# TASK GOAL
An exact reproduction of all the entries below is required.

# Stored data
+ + + + + + +
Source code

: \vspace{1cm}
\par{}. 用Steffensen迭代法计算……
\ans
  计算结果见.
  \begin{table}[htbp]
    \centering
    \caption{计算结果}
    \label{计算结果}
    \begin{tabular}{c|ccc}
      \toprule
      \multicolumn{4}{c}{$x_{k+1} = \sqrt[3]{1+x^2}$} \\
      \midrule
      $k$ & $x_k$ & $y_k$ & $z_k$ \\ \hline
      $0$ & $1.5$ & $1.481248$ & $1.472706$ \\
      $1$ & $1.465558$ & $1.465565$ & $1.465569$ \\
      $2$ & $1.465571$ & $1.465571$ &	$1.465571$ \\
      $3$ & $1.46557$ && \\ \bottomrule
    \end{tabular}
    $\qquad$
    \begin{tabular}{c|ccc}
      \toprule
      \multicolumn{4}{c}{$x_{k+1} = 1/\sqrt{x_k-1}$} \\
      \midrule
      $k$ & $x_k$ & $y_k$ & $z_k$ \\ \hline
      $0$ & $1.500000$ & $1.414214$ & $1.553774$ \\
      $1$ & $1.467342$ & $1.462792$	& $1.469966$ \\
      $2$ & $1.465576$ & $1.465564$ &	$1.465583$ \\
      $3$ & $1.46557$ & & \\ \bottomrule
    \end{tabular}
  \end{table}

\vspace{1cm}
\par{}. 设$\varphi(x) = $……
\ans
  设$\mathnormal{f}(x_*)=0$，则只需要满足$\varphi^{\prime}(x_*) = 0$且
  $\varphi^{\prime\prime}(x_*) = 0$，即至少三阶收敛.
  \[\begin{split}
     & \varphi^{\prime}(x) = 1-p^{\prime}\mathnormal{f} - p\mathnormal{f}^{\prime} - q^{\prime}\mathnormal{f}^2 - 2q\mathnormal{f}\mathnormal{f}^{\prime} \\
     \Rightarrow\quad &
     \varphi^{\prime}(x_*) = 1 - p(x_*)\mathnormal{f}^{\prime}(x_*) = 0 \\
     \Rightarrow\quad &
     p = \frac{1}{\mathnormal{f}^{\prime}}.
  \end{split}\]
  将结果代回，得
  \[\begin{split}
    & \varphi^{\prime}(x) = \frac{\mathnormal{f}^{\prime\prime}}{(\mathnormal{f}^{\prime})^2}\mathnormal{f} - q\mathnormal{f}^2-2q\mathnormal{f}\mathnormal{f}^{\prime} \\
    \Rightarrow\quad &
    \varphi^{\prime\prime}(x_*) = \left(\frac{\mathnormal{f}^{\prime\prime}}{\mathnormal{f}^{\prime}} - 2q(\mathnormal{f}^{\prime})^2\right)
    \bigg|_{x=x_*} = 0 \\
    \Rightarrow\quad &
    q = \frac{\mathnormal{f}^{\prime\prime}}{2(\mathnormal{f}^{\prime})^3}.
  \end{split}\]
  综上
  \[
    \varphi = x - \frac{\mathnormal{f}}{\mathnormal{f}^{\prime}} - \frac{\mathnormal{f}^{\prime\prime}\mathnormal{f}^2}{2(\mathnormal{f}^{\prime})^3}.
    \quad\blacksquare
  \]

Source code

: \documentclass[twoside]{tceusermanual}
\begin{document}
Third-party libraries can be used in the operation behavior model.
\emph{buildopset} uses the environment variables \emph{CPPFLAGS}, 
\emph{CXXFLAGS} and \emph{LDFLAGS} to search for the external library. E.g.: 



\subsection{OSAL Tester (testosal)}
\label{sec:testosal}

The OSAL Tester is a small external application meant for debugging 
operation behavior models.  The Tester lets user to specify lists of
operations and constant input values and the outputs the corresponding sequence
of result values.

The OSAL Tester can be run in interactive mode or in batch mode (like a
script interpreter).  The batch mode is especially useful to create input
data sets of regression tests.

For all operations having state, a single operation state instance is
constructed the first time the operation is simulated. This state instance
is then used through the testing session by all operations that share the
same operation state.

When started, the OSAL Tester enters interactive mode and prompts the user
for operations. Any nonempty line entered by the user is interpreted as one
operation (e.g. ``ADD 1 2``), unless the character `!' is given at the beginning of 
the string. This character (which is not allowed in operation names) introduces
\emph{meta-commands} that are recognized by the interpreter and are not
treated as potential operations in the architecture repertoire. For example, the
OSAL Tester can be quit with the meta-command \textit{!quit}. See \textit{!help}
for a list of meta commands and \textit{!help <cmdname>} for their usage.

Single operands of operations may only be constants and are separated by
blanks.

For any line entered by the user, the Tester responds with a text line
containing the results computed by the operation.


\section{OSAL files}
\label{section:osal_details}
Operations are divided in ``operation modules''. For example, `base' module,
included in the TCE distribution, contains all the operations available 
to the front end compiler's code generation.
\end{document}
+ + + + + + +
# TASK RESULT
Source code

: \vspace{1cm}
\par{}. 用Steffensen迭代法计算……
\ans
  计算结果见.
  \begin{table}[htbp]
    \centering
    \caption{计算结果}
    \label{计算结果}
    \begin{tabular}{c|ccc}
      \toprule
      \multicolumn{4}{c}{$x_{k+1} = \sqrt[3]{1+x^2}$} \\
      \midrule
      $k$ & $x_k$ & $y_k$ & $z_k$ \\ \hline
      $0$ & $1.5$ & $1.481248$ & $1.472706$ \\
      $1$ & $1.465558$ & $1.465565$ & $1.465569$ \\
      $2$ & $1.465571$ & $1.465571$ &	$1.465571$ \\
      $3$ & $1.46557$ && \\ \bottomrule
    \end{tabular}
    $\qquad$
    \begin{tabular}{c|ccc}
      \toprule
      \multicolumn{4}{c}{$x_{k+1} = 1/\sqrt{x_k-1}$} \\
      \midrule
      $k$ & $x_k$ & $y_k$ & $z_k$ \\ \hline
      $0$ & $1.500000$ & $1.414214$ & $1.553774$ \\
      $1$ & $1.467342$ & $1.462792$	& $1.469966$ \\
      $2$ & $1.465576$ & $1.465564$ &	$1.465583$ \\
      $3$ & $1.46557$ & & \\ \bottomrule
    \end{tabular}
  \end{table}

\vspace{1cm}
\par{}. 设$\varphi(x) = $……
\ans
  设$\mathnormal{f}(x_*)=0$，则只需要满足$\varphi^{\prime}(x_*) = 0$且
  $\varphi^{\prime\prime}(x_*) = 0$，即至少三阶收敛.
  \[\begin{split}
     & \varphi^{\prime}(x) = 1-p^{\prime}\mathnormal{f} - p\mathnormal{f}^{\prime} - q^{\prime}\mathnormal{f}^2 - 2q\mathnormal{f}\mathnormal{f}^{\prime} \\
     \Rightarrow\quad &
     \varphi^{\prime}(x_*) = 1 - p(x_*)\mathnormal{f}^{\prime}(x_*) = 0 \\
     \Rightarrow\quad &
     p = \frac{1}{\mathnormal{f}^{\prime}}.
  \end{split}\]
  将结果代回，得
  \[\begin{split}
    & \varphi^{\prime}(x) = \frac{\mathnormal{f}^{\prime\prime}}{(\mathnormal{f}^{\prime})^2}\mathnormal{f} - q\mathnormal{f}^2-2q\mathnormal{f}\mathnormal{f}^{\prime} \\
    \Rightarrow\quad &
    \varphi^{\prime\prime}(x_*) = \left(\frac{\mathnormal{f}^{\prime\prime}}{\mathnormal{f}^{\prime}} - 2q(\mathnormal{f}^{\prime})^2\right)
    \bigg|_{x=x_*} = 0 \\
    \Rightarrow\quad &
    q = \frac{\mathnormal{f}^{\prime\prime}}{2(\mathnormal{f}^{\prime})^3}.
  \end{split}\]
  综上
  \[
    \varphi = x - \frac{\mathnormal{f}}{\mathnormal{f}^{\prime}} - \frac{\mathnormal{f}^{\prime\prime}\mathnormal{f}^2}{2(\mathnormal{f}^{\prime})^3}.
    \quad\blacksquare
  \]

Source code

: \documentclass[twoside]{tceusermanual}
\begin{document}
Third-party libraries can be used in the operation behavior model.
\emph{buildopset} uses the environment variables \emph{CPPFLAGS}, 
\emph{CXXFLAGS} and \emph{LDFLAGS} to search for the external library. E.g.: 



\subsection{OSAL Tester (testosal)}
\label{sec:testosal}

The OSAL Tester is a small external application meant for debugging 
operation behavior models.  The Tester lets user to specify lists of
operations and constant input values and the outputs the corresponding sequence
of result values.

The OSAL Tester can be run in interactive mode or in batch mode (like a
script interpreter).  The batch mode is especially useful to create input
data sets of regression tests.

For all operations having state, a single operation state instance is
constructed the first time the operation is simulated. This state instance
is then used through the testing session by all operations that share the
same operation state.

When started, the OSAL Tester enters interactive mode and prompts the user
for operations. Any nonempty line entered by the user is interpreted as one
operation (e.g. ``ADD 1 2``), unless the character `!' is given at the beginning of 
the string. This character (which is not allowed in operation names) introduces
\emph{meta-commands} that are recognized by the interpreter and are not
treated as potential operations in the architecture repertoire. For example, the
OSAL Tester can be quit with the meta-command \textit{!quit}. See \textit{!help}
for a list of meta commands and \textit{!help <cmdname>} for their usage.

Single operands of operations may only be constants and are separated by
blanks.

For any line entered by the user, the Tester responds with a text line
containing the results computed by the operation.


\section{OSAL files}
\label{section:osal_details}
Operations are divided in ``operation modules''. For example, `base' module,
included in the TCE distribution, contains all the operations available 
to the front end compiler's code generation.
\end{document}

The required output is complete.